The numbers implied a significant ordinality and a minor cardinality, whereas the opposite was really true. As with the letters of the alphabet, the sequence is relevant but the distinction of one from the other is far more important.
All of this is to say, I've stopped using numbers to refer to the stages and conversations have become much more clear.
When we first created the system, we borrowed a great deal from Delegation Poker. Delegation Poker, of course, is based on the Seven Levels of Authority which are all steeped in the notion of a leader imparting power unto others. Collaboration is about self organizing teams making the decisions for themselves. We borrowed all of the words from Delegation Poker, but then gave them new definitions to help explain what we meant by them. This created dissonance that never set well with me. So I've updated the labels to verbs that coincide better with their individual intent.
Tell became Inform; "I will Inform you of my decision."
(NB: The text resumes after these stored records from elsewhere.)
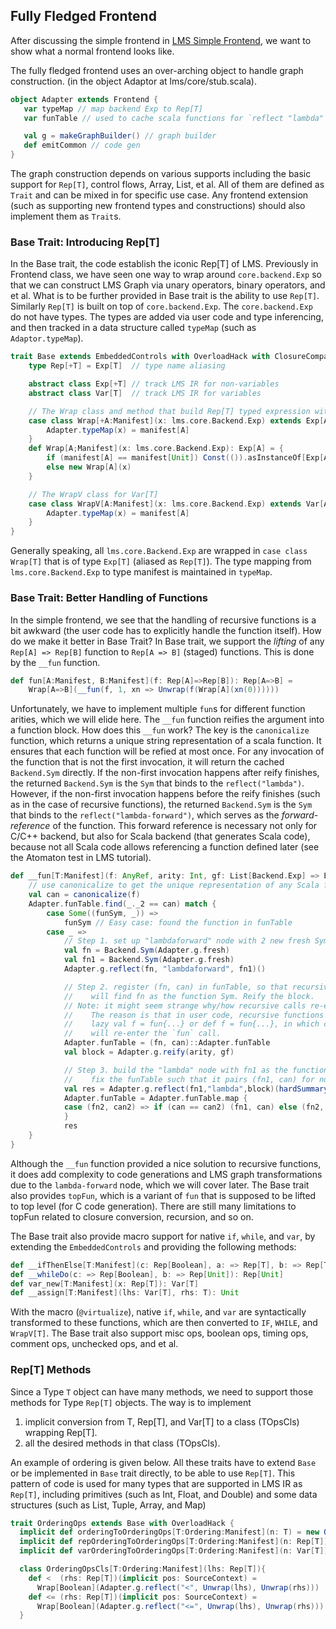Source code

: ## Fully Fledged Frontend

After discussing the simple frontend in [LMS Simple Frontend](frontend.md), we want to show
what a normal frontend looks like.

The fully fledged frontend uses an over-arching object to handle graph construction.
(in the object Adaptor at lms/core/stub.scala).

``` scala
object Adapter extends Frontend {
   var typeMap // map backend Exp to Rep[T]
   var funTable // used to cache scala functions for `reflect "lambda"`

   val g = makeGraphBuilder() // graph builder
   def emitCommon // code gen
}
```

The graph construction depends on various supports including the basic support for `Rep[T]`,
control flows, Array, List, et al. All of them are defined as `Trait` and can be mixed in
for specific use case. Any frontend extension (such as supporting new frontend types and
constructions) should also implement them as `Trait`s.

### Base Trait: Introducing Rep[T]

In the Base trait, the code establish the iconic Rep[T] of LMS.
Previously in Frontend class, we have seen one way to wrap around
`core.backend.Exp` so that we can construct LMS Graph via unary operators,
binary operators, and et al. What is to be further provided in Base trait
is the ability to use `Rep[T]`. Similarly `Rep[T]` is built on top of
`core.backend.Exp`. The `core.backend.Exp` do not have types. The types are
added via user code and type inferencing, and then tracked in a data structure
called `typeMap` (such as `Adaptor.typeMap`).

``` scala
trait Base extends EmbeddedControls with OverloadHack with ClosureCompare {
    type Rep[+T] = Exp[T]  // type name aliasing

    abstract class Exp[+T] // track LMS IR for non-variables
    abstract class Var[T]  // track LMS IR for variables

    // The Wrap class and method that build Rep[T] typed expression with type tracking
    case class Wrap[+A:Manifest](x: lms.core.Backend.Exp) extends Exp[A] {
        Adapter.typeMap(x) = manifest[A]
    }
    def Wrap[A;Manifest](x: lms.core.Backend.Exp): Exp[A] = {
        if (manifest[A] == manifest[Unit]) Const(()).asInstanceOf[Exp[A]]
        else new Wrap[A](x)
    }

    // The WrapV class for Var[T]
    case class WrapV[A:Manifest](x: lms.core.Backend.Exp) extends Var[A] {
        Adapter.typeMap(x) = manifest[A]
    }
}
```

Generally speaking, all `lms.core.Backend.Exp` are wrapped in `case class Wrap[T]`
that is of type `Exp[T]` (aliased as `Rep[T]`). The type mapping from `lms.core.Backend.Exp`
to type manifest is maintained in `typeMap`.


### Base Trait: Better Handling of Functions

In the simple frontend, we see that the handling of recursive functions is
a bit awkward (the user code has to explicitly handle the function itself).
How do we make it better in Base Trait? In Base trait, we support the *lifting*
of any `Rep[A] => Rep[B]` function to `Rep[A => B]` (staged) functions.
This is done by the `__fun` function.

``` scala
def fun[A:Manifest, B:Manifest](f: Rep[A]=>Rep[B]): Rep[A=>B] =
    Wrap[A=>B](__fun(f, 1, xn => Unwrap(f(Wrap[A](xn(0))))))
```

Unfortunately, we have to implement multiple `fun`s for different function
arities, which we will elide here. The `__fun` function reifies the argument
into a function block. How does this `__fun` work? The key is the `canonicalize` function,
which returns a unique string representation of a scala function. It ensures that
each function will be refied at most once. For any invocation of the function that is
not the first invocation, it will return the cached `Backend.Sym` directly.
If the non-first invocation happens after reify finishes, the returned `Backend.Sym`
is the `Sym` that binds to the `reflect("lambda")`. However, if the non-first
invocation happens before the reify finishes (such as in the case of recursive functions),
the returned `Backend.Sym` is the `Sym` that binds to the `reflect("lambda-forward")`,
which serves as the *forward-reference* of the function. This forward reference is necessary
not only for C/C++ backend, but also for Scala backend (that generates Scala code),
because not all Scala code allows referencing a function defined later (see the Atomaton test
in LMS tutorial).

``` scala
def __fun[T:Manifest](f: AnyRef, arity: Int, gf: List[Backend.Exp] => Backend.Exp): Backend.Exp = {
    // use canonicalize to get the unique representation of any Scala function
    val can = canonicalize(f)
    Adapter.funTable.find(_._2 == can) match {
        case Some((funSym, _)) =>
            funSym // Easy case: found the function in funTable
        case _ =>
            // Step 1. set up "lambdaforward" node with 2 new fresh Syms
            val fn = Backend.Sym(Adapter.g.fresh)
            val fn1 = Backend.Sym(Adapter.g.fresh)
            Adapter.g.reflect(fn, "lambdaforward", fn1)()

            // Step 2. register (fn, can) in funTable, so that recursive calls
            //    will find fn as the function Sym. Reify the block.
            // Note: it might seem strange why/how recursive calls re-enter this __fun() function.
            //    The reason is that in user code, recursive functions have to be written as
            //    lazy val f = fun{...} or def f = fun{...}, in which case the recursive calls
            //    will re-enter the `fun` call.
            Adapter.funTable = (fn, can)::Adapter.funTable
            val block = Adapter.g.reify(arity, gf)

            // Step 3. build the "lambda" node with fn1 as the function name
            //    fix the funTable such that it pairs (fn1, can) for non-recursive uses.
            val res = Adapter.g.reflect(fn1,"lambda",block)(hardSummary(fn))
            Adapter.funTable = Adapter.funTable.map {
            case (fn2, can2) => if (can == can2) (fn1, can) else (fn2, can2)
            }
            res
    }
}
```

Although the `__fun` function provided a nice solution to recursive functions, it does
add complexity to code generations and LMS graph transformations due to the `lambda-forward` node,
which we will cover later.
The Base trait also provides `topFun`, which is a variant of `fun` that is supposed to be lifted
to top level (for C code generation). There are still many limitations to topFun related to closure
conversion, recursion, and so on.

The Base trait also provide macro support for native `if`, `while`, and `var`, by extending
the `EmbeddedControls` and providing the following methods:

``` scala
def __ifThenElse[T:Manifest](c: Rep[Boolean], a: => Rep[T], b: => Rep[T]): Rep[T]
def __whileDo(c: => Rep[Boolean], b: => Rep[Unit]): Rep[Unit]
def var_new[T:Manifest](x: Rep[T]): Var[T]
def __assign[T:Manifest](lhs: Var[T], rhs: T): Unit
```

With the macro (`@virtualize`), native `if`, `while`, and `var` are syntactically transformed
to these functions, which are then converted to `IF`, `WHILE`, and `WrapV[T]`.
The Base trait also support misc ops, boolean ops, timing ops, comment ops, unchecked ops, and
et al.

###  Rep[T] Methods

Since a Type `T` object can have many methods, we need to support those methods for Type `Rep[T]`
objects. The way is to implement

1. implicit conversion from T, Rep[T], and Var[T] to a class (TOpsCls) wrapping Rep[T].
2. all the desired methods in that class (TOpsCls).

An example of ordering is given below. All these traits have to extend `Base` or be implemented
in `Base` trait directly, to be able to use `Rep[T]`. This pattern of code is used for many types
that are supported in LMS IR as `Rep[T]`, including primitives (such as Int, Float, and Double) and
some data structures (such as List, Tuple, Array, and Map)

``` scala
trait OrderingOps extends Base with OverloadHack {
  implicit def orderingToOrderingOps[T:Ordering:Manifest](n: T) = new OrderingOpsCls(unit(n))
  implicit def repOrderingToOrderingOps[T:Ordering:Manifest](n: Rep[T]) = new OrderingOpsCls(n)
  implicit def varOrderingToOrderingOps[T:Ordering:Manifest](n: Var[T]) = new OrderingOpsCls(readVar(n))

  class OrderingOpsCls[T:Ordering:Manifest](lhs: Rep[T]){
    def <  (rhs: Rep[T])(implicit pos: SourceContext) =
      Wrap[Boolean](Adapter.g.reflect("<", Unwrap(lhs), Unwrap(rhs)))
    def <= (rhs: Rep[T])(implicit pos: SourceContext) =
      Wrap[Boolean](Adapter.g.reflect("<=", Unwrap(lhs), Unwrap(rhs)))
  }
```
Sell became Explain; "I will Explain my reasoning for this decision."
Consult remained; "I will Consult with others before making this decision."
Agree became Collaborate; "I will Collaborate with others on this decision."
Advise remained; "I will Advise the decision maker."
Inquire remained; "I will Inquire about the decision."
Delegate became Abstain; "I will Abstain from this decision."
You gotta keep it coordinated
Establishing working agreements is a good start, but we also need to know that the initiative is going to be carried forward. We found that when there was a clear decision maker, that individual typically pushed the initiative forward. But when we had people that wanted to Collaborate and some that wanted to Advise, we found no clear coordinator. So we introduced an official coordinator role. The team simply agrees who is going to coordinate meetings and help push the initiative forward. The coordinator role has no more or less authority in the decision. This is simply someone who agrees to help ensure the discussions happen and the decision is made.
The basic form is still the same, but the headings are more indicative of the team's agreements, I've dropped the idea of the joker, and I've added a coordinator. The core spirit of Collaboration 8 exists, but I now call it a "Collaboration Contract".